__WORKING DATA__.
▼▼▼

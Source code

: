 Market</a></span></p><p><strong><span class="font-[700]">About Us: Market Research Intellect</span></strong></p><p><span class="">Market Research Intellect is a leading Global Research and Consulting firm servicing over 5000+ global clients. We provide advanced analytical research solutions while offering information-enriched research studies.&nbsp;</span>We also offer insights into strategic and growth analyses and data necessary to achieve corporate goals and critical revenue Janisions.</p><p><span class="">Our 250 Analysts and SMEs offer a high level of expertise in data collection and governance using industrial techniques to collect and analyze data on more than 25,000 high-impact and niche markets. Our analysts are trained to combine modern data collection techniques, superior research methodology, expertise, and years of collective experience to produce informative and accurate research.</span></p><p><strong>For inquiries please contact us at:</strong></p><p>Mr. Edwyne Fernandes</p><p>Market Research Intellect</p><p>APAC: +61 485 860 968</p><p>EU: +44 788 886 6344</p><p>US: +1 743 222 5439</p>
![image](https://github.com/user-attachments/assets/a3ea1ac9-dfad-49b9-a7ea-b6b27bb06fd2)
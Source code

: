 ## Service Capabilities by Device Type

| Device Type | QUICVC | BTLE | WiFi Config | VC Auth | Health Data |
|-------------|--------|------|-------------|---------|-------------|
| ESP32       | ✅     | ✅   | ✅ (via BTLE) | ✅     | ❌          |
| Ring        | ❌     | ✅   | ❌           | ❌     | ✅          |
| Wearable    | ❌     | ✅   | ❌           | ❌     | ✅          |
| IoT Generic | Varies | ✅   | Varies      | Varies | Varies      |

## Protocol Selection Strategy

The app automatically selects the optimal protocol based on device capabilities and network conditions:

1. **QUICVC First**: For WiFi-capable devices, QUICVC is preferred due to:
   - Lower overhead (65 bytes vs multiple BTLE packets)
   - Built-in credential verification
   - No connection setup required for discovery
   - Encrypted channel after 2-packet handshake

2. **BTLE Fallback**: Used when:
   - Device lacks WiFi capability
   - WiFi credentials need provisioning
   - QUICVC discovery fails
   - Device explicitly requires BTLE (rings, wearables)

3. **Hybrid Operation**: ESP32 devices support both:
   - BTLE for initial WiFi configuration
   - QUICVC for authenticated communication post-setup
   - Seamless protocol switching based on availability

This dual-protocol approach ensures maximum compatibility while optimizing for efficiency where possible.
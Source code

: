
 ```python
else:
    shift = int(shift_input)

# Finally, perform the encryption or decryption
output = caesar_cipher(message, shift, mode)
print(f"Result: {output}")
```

▲▲▲

__TASK DETAILS__. Copy each line from the entries above that has the word "WiFi" in it.

__ANSWER BOX__.
| Device Type | QUICVC | BTLE | WiFi Config | VC Auth | Health Data |
1. **QUICVC First**: For WiFi-capable devices, QUICVC is preferred due to:
   - Device lacks WiFi capability
   - WiFi credentials need provisioning
   - BTLE for initial WiFi configuration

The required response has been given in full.